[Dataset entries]

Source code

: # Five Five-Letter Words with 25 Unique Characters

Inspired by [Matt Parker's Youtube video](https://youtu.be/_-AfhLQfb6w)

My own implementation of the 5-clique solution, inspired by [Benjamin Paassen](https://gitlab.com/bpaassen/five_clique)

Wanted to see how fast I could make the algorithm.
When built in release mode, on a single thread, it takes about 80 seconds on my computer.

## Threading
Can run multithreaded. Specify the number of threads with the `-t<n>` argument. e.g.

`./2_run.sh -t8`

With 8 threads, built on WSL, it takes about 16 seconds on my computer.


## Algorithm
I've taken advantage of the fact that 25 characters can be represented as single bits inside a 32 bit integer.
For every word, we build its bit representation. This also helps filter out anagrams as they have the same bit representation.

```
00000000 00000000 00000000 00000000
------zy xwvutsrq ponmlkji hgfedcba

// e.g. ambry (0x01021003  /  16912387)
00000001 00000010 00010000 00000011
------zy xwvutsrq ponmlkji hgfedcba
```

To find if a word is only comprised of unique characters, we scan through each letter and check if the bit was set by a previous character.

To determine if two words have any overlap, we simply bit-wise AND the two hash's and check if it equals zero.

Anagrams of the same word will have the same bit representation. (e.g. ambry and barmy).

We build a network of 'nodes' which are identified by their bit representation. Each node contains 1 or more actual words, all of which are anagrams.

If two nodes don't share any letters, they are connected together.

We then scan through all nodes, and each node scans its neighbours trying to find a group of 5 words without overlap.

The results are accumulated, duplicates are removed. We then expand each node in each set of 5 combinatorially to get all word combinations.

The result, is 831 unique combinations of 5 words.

_PROBLEM_: Exactly reproduce the lines of the entries above, from the one containing "We then scan" to the very last, and no others.

_ANSWER AREA_:
We then scan through all nodes, and each node scans its neighbours trying to find a group of 5 words without overlap.

The results are accumulated, duplicates are removed. We then expand each node in each set of 5 combinatorially to get all word combinations.

The result, is 831 unique combinations of 5 words.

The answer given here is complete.